Interpretation: Rank-based effects are less intuitive than fold changes. “Treatment increases ranks” is harder to communicate than “treatment doubles abundance”.

Balance: ART works best with balanced designs (equal n per cell). Unbalanced designs can give unreliable interaction tests.

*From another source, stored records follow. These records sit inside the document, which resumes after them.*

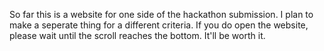 So far this is a website for one side of the hackathon submission.
I plan to make a seperate thing for a different criteria. 
If you do open the website, please wait until the scroll reaches the bottom. It'll be worth it.
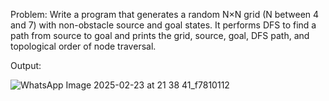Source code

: Problem: Write a program that generates a random N×N grid (N between 4 and 7) with non-obstacle source and goal states. It performs DFS to find a path from source to goal and prints the grid, source, goal, DFS path, and topological order of node traversal.

Output:

![WhatsApp Image 2025-02-23 at 21 38 41_f7810112](https://github.com/user-attachments/assets/806ee971-2b63-4483-81be-ca620b087ad1)
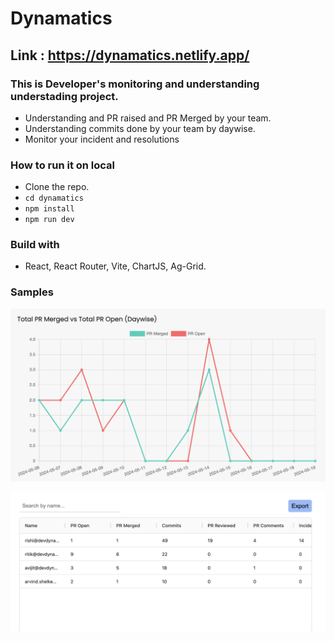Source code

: # Dynamatics

## Link : https://dynamatics.netlify.app/

### This is Developer's monitoring and understanding understading project.

- Understanding and PR raised and PR Merged by your team.
- Understanding commits done by your team by daywise.
- Monitor your incident and resolutions

### How to run it on local

- Clone the repo.
- `cd dynamatics`
- `npm install`
- `npm run dev`

### Build with

- React, React Router, Vite, ChartJS, Ag-Grid.

### Samples

![PR Merged vs Pr raised](image.png)

![User total details](image-1.png)
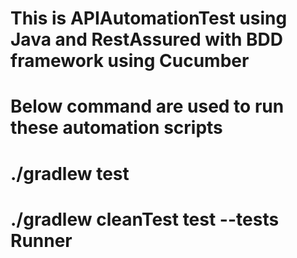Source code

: # This is APIAutomationTest using Java and RestAssured with BDD framework using Cucumber
# Below command are used to run these automation scripts
# ./gradlew test
# ./gradlew cleanTest test --tests Runner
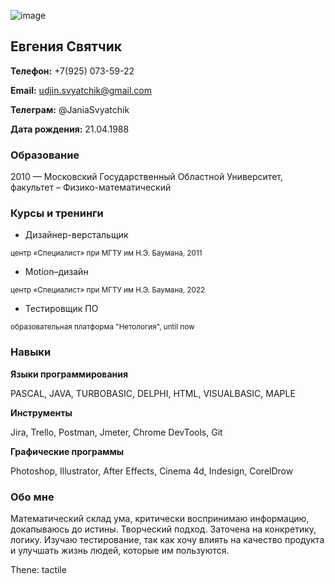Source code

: ![image](https://user-images.githubusercontent.com/126253219/222971020-b45009df-470d-4832-ad78-8b1fd8547d7e.png)

## Евгения Святчик

**Телефон:** +7(925) 073-59-22 

**Email:** udjin.svyatchik@gmail.com

**Телеграм:** @JaniaSvyatchik

**Дата рождения:** 21.04.1988

### Образование ###

2010 — Московский Государственный Областной Университет, факультет – Физико-математический

### Курсы и тренинги ###

- Дизайнер-верстальщик

<sub> центр «Специалист» при МГТУ им Н.Э. Баумана, 2011 </sub>

- Motion–дизайн

<sub> центр «Специалист» при МГТУ им Н.Э. Баумана, 2022 </sub>

- Тестировщик ПО

<sub> образовательная платформа "Нетология", until now </sub>

### Навыки ###

**Языки программирования**

PASCAL, JAVA, TURBOBASIC, DELPHI, HTML, VISUALBASIC, MAPLE

**Инструменты**

Jira, Trello, Postman, Jmeter, Chrome DevTools, Git

**Графические программы**

Photoshop, Illustrator, After Effects, Cinema 4d, Indesign,  CorelDrow

### Обо мне ###

Математический склад ума, критически воспринимаю информацию, докапываюсь до истины. Творческий подход. Заточена на конкретику, логику. Изучаю тестирование, так как хочу влиять на качество продукта и улучшать жизнь людей, которые им пользуются.

Thene: tactile
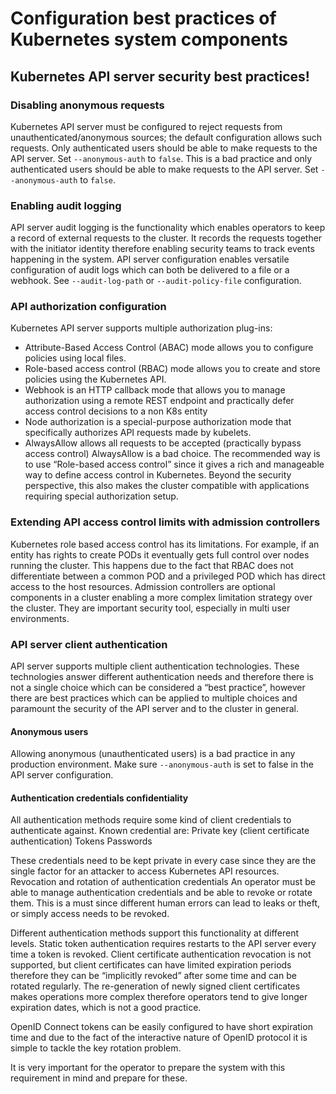 # Configuration best practices of Kubernetes system components

## Kubernetes API server security best practices!

### Disabling anonymous requests 
Kubernetes API server must be configured to reject requests from unauthenticated/anonymous sources; the default configuration allows such requests. Only authenticated users should be able to make requests to the API server. Set `--anonymous-auth` to `false`.
This is a bad practice and only authenticated users should be able to make requests to the API server. Set `--anonymous-auth` to `false`.
### Enabling audit logging 
API server audit logging is the functionality which enables operators to keep a record of external requests to the cluster. It records the requests together with the initiator identity therefore enabling security teams to track events happening in the system.
API server configuration enables versatile configuration of audit logs which can both be delivered to a file or a webhook. See `--audit-log-path` or `--audit-policy-file` configuration.
### API authorization configuration
Kubernetes API server supports multiple authorization plug-ins:
* Attribute-Based Access Control (ABAC) mode allows you to configure policies using local files.
* Role-based access control (RBAC) mode allows you to create and store policies using the Kubernetes API.
* Webhook is an HTTP callback mode that allows you to manage authorization using a remote REST endpoint and practically defer access control decisions to a non K8s entity 
* Node authorization is a special-purpose authorization mode that specifically authorizes API requests made by kubelets.
* AlwaysAllow allows all requests to be accepted (practically bypass access control)
AlwaysAllow is a bad choice.
The recommended way is to use “Role-based access control” since it gives a rich and manageable way to define access control in Kubernetes. Beyond the security perspective, this also makes the cluster compatible with applications requiring special authorization setup.

### Extending API access control limits with admission controllers
Kubernetes role based access control has its limitations. For example, if an entity has rights to create PODs it eventually gets full control over nodes running the cluster. This happens due to the fact that RBAC does not differentiate between a common POD and a privileged POD which has direct access to the host resources.
Admission controllers are optional components in a cluster enabling a more complex limitation strategy over the cluster. They are important security tool, especially in multi user environments.
### API server client authentication
API server supports multiple client authentication technologies. These technologies answer different authentication needs and therefore there is not a single choice which can be considered a “best practice”, however there are best practices which can be applied to multiple choices and paramount the security of the API server and to the cluster in general.

#### Anonymous users
Allowing anonymous (unauthenticated users) is a bad practice in any production environment. Make sure `--anonymous-auth` is set to false in the API server configuration.

#### Authentication credentials confidentiality
All authentication methods require some kind of client credentials to authenticate against. Known credential are:
Private key (client certificate authentication)
Tokens 
Passwords

These credentials need to be kept private in every case since they are the single factor for an attacker to access Kubernetes API resources.
Revocation and rotation of authentication credentials
An operator must be able to manage authentication credentials and be able to revoke or rotate them. This is a must since different human errors can lead to leaks or theft, or simply access needs to be revoked.

Different authentication methods support this functionality at different levels. Static token authentication requires restarts to the API server every time a token is revoked. Client certificate authentication revocation is not supported, but client certificates can have limited expiration periods therefore they can be “implicitly revoked” after some time and can be rotated regularly. The re-generation of newly signed client certificates makes operations more complex therefore operators tend to give longer expiration dates, which is not a good practice.

OpenID Connect tokens can be easily configured to have short expiration time and due to the fact of the interactive nature of OpenID protocol it is simple to tackle the key rotation problem. 

It is very important for the operator to prepare the system with this requirement in mind and prepare for these.
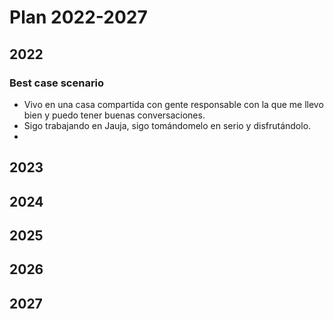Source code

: # Plan 2022-2027
## 2022
### Best case scenario
- Vivo en una casa compartida con gente responsable con la que me llevo bien y puedo tener buenas conversaciones.
- Sigo trabajando en Jauja, sigo tomándomelo en serio y disfrutándolo.
- 

## 2023
## 2024
## 2025
## 2026
## 2027
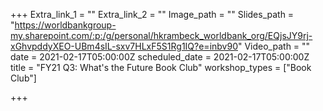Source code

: +++
Extra_link_1 = ""
Extra_link_2 = ""
Image_path = ""
Slides_path = "https://worldbankgroup-my.sharepoint.com/:p:/g/personal/hkrambeck_worldbank_org/EQjsJY9rj-xGhvpddyXEO-UBm4sIL-sxv7HLxF5S1Rg1IQ?e=inbv90"
Video_path = ""
date = 2021-02-17T05:00:00Z
scheduled_date = 2021-02-17T05:00:00Z
title = "FY21 Q3: What's the Future Book Club"
workshop_types = ["Book Club"]

+++
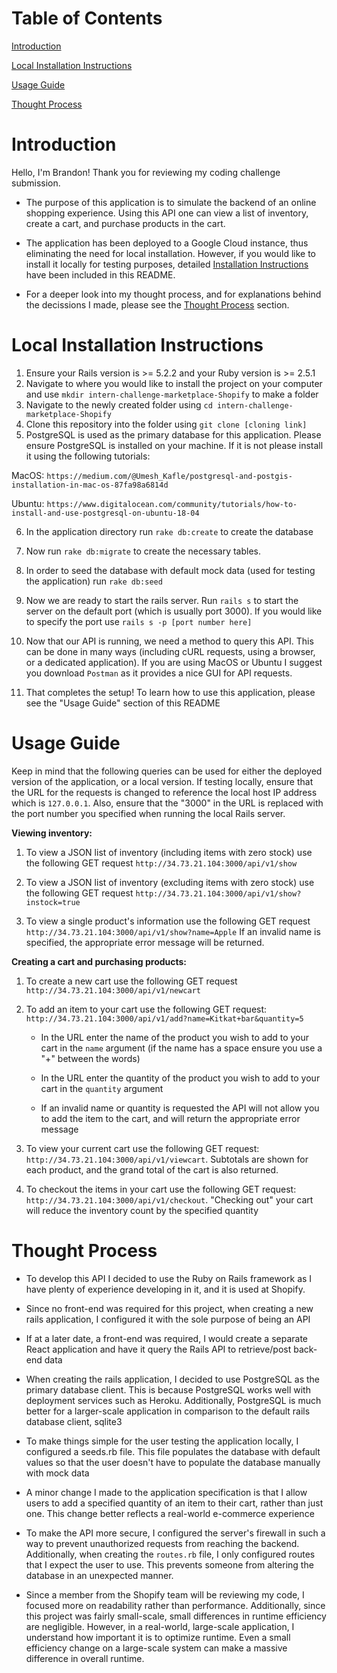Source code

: # Table of Contents



[Introduction](https://github.com/brandonaf/intern-challenge-marketplace-Shopify/blob/master/README.md#introduction)

[Local Installation Instructions](https://github.com/brandonaf/intern-challenge-marketplace-Shopify#installation-instructions)

[Usage Guide](https://github.com/brandonaf/intern-challenge-marketplace-Shopify#usage-guide)

[Thought Process](https://github.com/brandonaf/intern-challenge-marketplace-Shopify#thought-process)

# Introduction
Hello, I'm Brandon! Thank you for reviewing my coding challenge submission. 

- The purpose of this application is to simulate the backend of an online shopping experience. Using this API one can view a list of inventory, create a cart, and purchase products in the cart.

- The application has been deployed to a Google Cloud instance, thus eliminating the need for local installation. However, if you would like to install it locally for testing purposes, detailed  [Installation Instructions](https://github.com/brandonaf/intern-challenge-marketplace-Shopify#installation-instructions) have been included in this README.

- For a deeper look into my thought process, and for explanations behind the decissions I made, please see the [Thought Process](https://github.com/brandonaf/intern-challenge-marketplace-Shopify#thought-process) section. 



# Local Installation Instructions

1. Ensure your Rails version is >= 5.2.2 and your Ruby version is >= 2.5.1
2. Navigate to where you would like to install the project on your computer and use `mkdir intern-challenge-marketplace-Shopify` to make a folder
3. Navigate to the newly created folder using `cd intern-challenge-marketplace-Shopify`
4. Clone this repository into the folder using `git clone [cloning link]`
5. PostgreSQL is used as the primary database for this application. Please ensure PostgreSQL is installed on your machine. If it is not please install it using the following tutorials:

MacOS: `https://medium.com/@Umesh_Kafle/postgresql-and-postgis-installation-in-mac-os-87fa98a6814d`

Ubuntu: `https://www.digitalocean.com/community/tutorials/how-to-install-and-use-postgresql-on-ubuntu-18-04`

6. In the application directory run `rake db:create` to create the database

7. Now run `rake db:migrate` to create the necessary tables. 

8. In order to seed the database with default mock data (used for testing the application) run `rake db:seed`

9. Now we are ready to start the rails server. Run `rails s` to start the server on the default port (which is usually port 3000). If you would like to specify the port use `rails s -p [port number here]`

10. Now that our API is running, we need a method to query this API. This can be done in many ways (including cURL requests, using a browser, or a dedicated application). If you are using MacOS or Ubuntu I suggest you download `Postman` as it provides a nice GUI for API requests.

11. That completes the setup! To learn how to use this application, please see the "Usage Guide" section of this README

# Usage Guide



Keep in mind that the following queries can be used for either the deployed version of the application, or a local version. If testing locally, ensure that the URL for the requests is changed to reference the local host IP address which is `127.0.0.1`. Also, ensure that the "3000" in the URL is replaced with the port number you specified when running the local Rails server. 



**Viewing inventory:**

1. To view a JSON list of inventory (including items with zero stock) use the following GET request `http://34.73.21.104:3000/api/v1/show`

2. To view a JSON list of inventory (excluding items with zero stock) use the following GET request `http://34.73.21.104:3000/api/v1/show?instock=true`

3. To view a single product's information use the following GET request `http://34.73.21.104:3000/api/v1/show?name=Apple` If an invalid name is specified, the appropriate error message will be returned.  


**Creating a cart and purchasing products:**

1. To create a new cart use the following GET request `http://34.73.21.104:3000/api/v1/newcart`

2. To add an item to your cart use the following GET request: `http://34.73.21.104:3000/api/v1/add?name=Kitkat+bar&quantity=5`
     
     - In the URL enter the name of the product you wish to add to your cart in the `name` argument (if the name has a space ensure you           use a "+" between the words)
     - In the URL enter the quantity of the product you wish to add to your cart in the `quantity` argument
     
     - If an invalid name or quantity is requested the API will not allow you to add the item to the cart, and will return the appropriate        error message
     
3. To view your current cart use the following GET request: `http://34.73.21.104:3000/api/v1/viewcart`. Subtotals are shown for each product, and the grand total of the cart is also returned. 

4. To checkout the items in your cart use the following GET request: `http://34.73.21.104:3000/api/v1/checkout`. "Checking out" your cart will reduce the inventory count by the specified quantity


# Thought Process

- To develop this API I decided to use the Ruby on Rails framework as I have plenty of experience developing in it, and it is used at     Shopify. 

- Since no front-end was required for this project, when creating a new rails application, I configured it with the sole purpose of being  an API

- If at a later date, a front-end was required, I would create a separate React application and have it query the Rails API to            retrieve/post back-end data

- When creating the rails application, I decided to use PostgreSQL as the primary database client. This is because PostgreSQL works well with deployment services such as Heroku. Additionally, PostgreSQL is much better for a larger-scale application in comparison to the default rails database client, sqlite3

- To make things simple for the user testing the application locally, I configured a seeds.rb file. This file populates the database with default values so that the user doesn't have to populate the database manually with mock data

- A minor change I made to the application specification is that I allow users to add a specified quantity of an item to their cart, rather than just one. This change better reflects a real-world e-commerce experience

- To make the API more secure, I configured the server's firewall in such a way to prevent unauthorized requests from reaching the backend. Additionally, when creating the `routes.rb` file, I only configured routes that I expect the user to use. This prevents someone from altering the database in an unexpected manner.  

- Since a member from the Shopify team will be reviewing my code, I focused more on readability rather than performance. Additionally, since this project was fairly small-scale, small differences in runtime efficiency are negligible. However, in a real-world, large-scale application, I understand how important it is to optimize runtime. Even a small efficiency change on a large-scale system can make a massive difference in overall runtime.
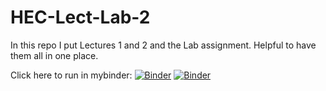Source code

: # HEC-Lect-Lab-2

In this repo I put Lectures 1 and 2 and the Lab assignment. Helpful to have them all in one place.

Click here to run in mybinder: [![Binder](https://mybinder.org/badge_logo.svg)](https://mybinder.org/v2/gh/jvkrogmeier/HEC-Lect-Lab-2/HEAD)
[![Binder](https://mybinder.org/badge_logo.svg)](https://mybinder.org/v2/gh/ejshepherd0914/HEC-Lect-Lab-2/HEAD)
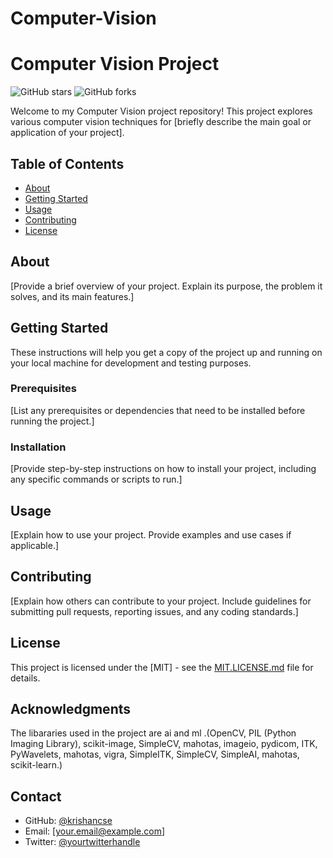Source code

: # Computer-Vision
# Computer Vision Project

![GitHub stars](https://img.shields.io/github/stars/krishancse/computer-vision-project)
![GitHub forks](https://img.shields.io/github/forks/krishancse/computer-vision-project)

Welcome to my Computer Vision project repository! This project explores various computer vision techniques for [briefly describe the main goal or application of your project].

## Table of Contents
- [About](#about)
- [Getting Started](#getting-started)
- [Usage](#usage)
- [Contributing](#contributing)
- [License](#license)

## About
[Provide a brief overview of your project. Explain its purpose, the problem it solves, and its main features.]

## Getting Started
These instructions will help you get a copy of the project up and running on your local machine for development and testing purposes.

### Prerequisites
[List any prerequisites or dependencies that need to be installed before running the project.]

### Installation
[Provide step-by-step instructions on how to install your project, including any specific commands or scripts to run.]

## Usage
[Explain how to use your project. Provide examples and use cases if applicable.]

## Contributing
[Explain how others can contribute to your project. Include guidelines for submitting pull requests, reporting issues, and any coding standards.]

## License
This project is licensed under the [MIT] - see the [MIT.LICENSE.md](LICENSE.md) file for details.

## Acknowledgments
The libararies used in the project are ai and ml .(OpenCV, PIL (Python Imaging Library), scikit-image, SimpleCV, mahotas, imageio, pydicom, ITK, PyWavelets, mahotas, vigra, SimpleITK, SimpleCV, SimpleAI, mahotas, scikit-learn.)
## Contact
- GitHub: [@krishancse](https://github.com/krishancse)
- Email: [your.email@example.com]
- Twitter: [@yourtwitterhandle](https://twitter.com/yourtwitterhandle)
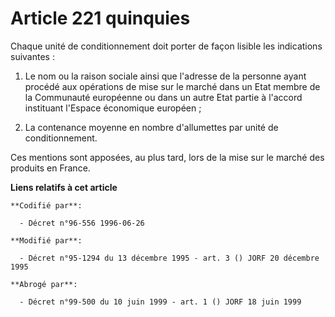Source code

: # Article 221 quinquies

Chaque unité de conditionnement doit porter de façon lisible les indications suivantes :

1. Le nom ou la raison sociale ainsi que l'adresse de la personne ayant procédé aux opérations de mise sur le marché dans un
Etat membre de la Communauté européenne ou dans un autre Etat partie à l'accord instituant l'Espace économique européen ;

2. La contenance moyenne en nombre d'allumettes par unité de conditionnement.

Ces mentions sont apposées, au plus tard, lors de la mise sur le marché des produits en France.

**Liens relatifs à cet article**

	**Codifié par**:

	  - Décret n°96-556 1996-06-26

	**Modifié par**:

	  - Décret n°95-1294 du 13 décembre 1995 - art. 3 () JORF 20 décembre 1995

	**Abrogé par**:

	  - Décret n°99-500 du 10 juin 1999 - art. 1 () JORF 18 juin 1999
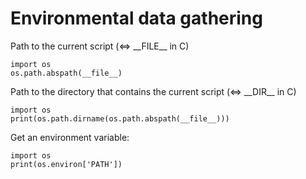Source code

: # Environmental data gathering

Path to the current script (<=> \_\_FILE\_\_ in C)

    import os
    os.path.abspath(__file__)

Path to the directory that contains the current script (<=> \_\_DIR_\_ in C)

    import os
    print(os.path.dirname(os.path.abspath(__file__)))

Get an environment variable:

    import os
    print(os.environ['PATH'])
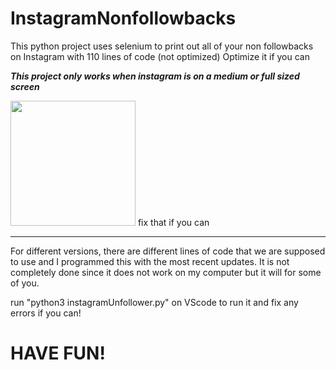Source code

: # InstagramNonfollowbacks
This python project uses selenium to print out all of your non followbacks on Instagram with 110 lines of code (not optimized)
Optimize it if you can

***This project only works when instagram is on a medium or full sized screen***

<img src="https://media1.giphy.com/media/Q8PQ1KuarrYucCMVTJ/giphy.gif?cid=ecf05e47odgm8bs8cmb8cf1ijmfzqaeeu9fzmx6nbcv06ky2&rid=giphy.gif" width="200">
fix that if you can

******************************************************************************************************
For different versions, there are different lines of code that we are supposed to use and I programmed this with the most recent updates. It is not completely done since it does not work on my computer but it will for some of you.

run "python3 instagramUnfollower.py" on VScode to run it and fix any errors if you can!

# HAVE FUN!
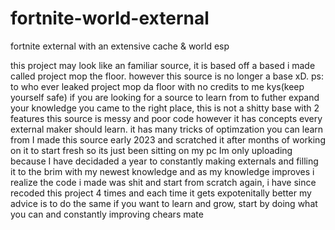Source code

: # fortnite-world-external
fortnite external with an extensive cache & world esp

this project may look like an familiar source, it is based off a based i made called project mop the floor. however this source is no longer a base xD. ps: to who ever leaked project mop da floor with no credits to me kys(keep yourself safe)
if you are looking for a source to learn from to futher expand your knowledge you came to the right place, this is not a shitty base with 2 features
this source is messy and poor code however it has concepts every external maker should learn. it has many tricks of optimzation you can learn from
I made this source early 2023 and scratched it after months of working on it to start fresh so its just been sitting on my pc
Im only uploading because I have decidaded a year to constantly making externals and filling it to the brim with my newest knowledge and as my knowledge improves i realize the code i made was shit and start from scratch again, i have since recoded this project 4 times and each time it gets expotenitally better
my advice is to do the same if you want to learn and grow, start by doing what you can and constantly improving
chears mate
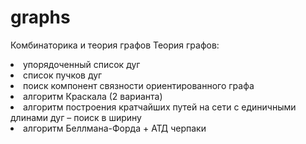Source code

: # graphs
Комбинаторика и теория графов
Теория графов:
<li>упорядоченный список дуг</li>
<li>список пучков дуг</li>
<li>поиск компонент связности ориентированного графа</li>
<li>алгоритм Краскала (2 варианта)</li>
<li>алгоритм построения кратчайших путей на сети с единичными длинами дуг – поиск в ширину</li>
<li>алгоритм Беллмана-Форда + АТД черпаки</li>
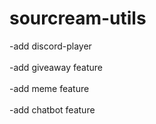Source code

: # sourcream-utils

-add discord-player<br>  
-add giveaway feature<br>  
-add meme feature<br>  
-add chatbot feature<br>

Not a magic fix: If your data has fundamental problems (outlier samples, batch effects), ART won’t save you. Fix the problems first.

Practical recommendations

Start with GLM - it’s the default for good reason
Check GLM fit - run plot_fit_diagnostics(results) (see vignette("checking_fit"))
If diagnostics look poor, try ART on the same data
Compare results - where do methods agree and disagree?
For publication, report which method you used and why

Decision tree:

GLM diagnostics OK?
  → Yes: Use GLM
  → No: Try ART
         ↓
       ART diagnostics OK?
         → Yes: Use ART
         → No: You may need more data, or the effect isn't there

When both methods fail

If neither GLM nor ART gives sensible results:

Check data quality: Outlier samples, batch effects, normalisation issues
Consider sample size: May not have power to detect effects
Simplify the model: Too many factors for the data?
Accept the null: Sometimes there’s no effect to find

See peppwR for power analysis to understand what effect sizes your experiment can detect.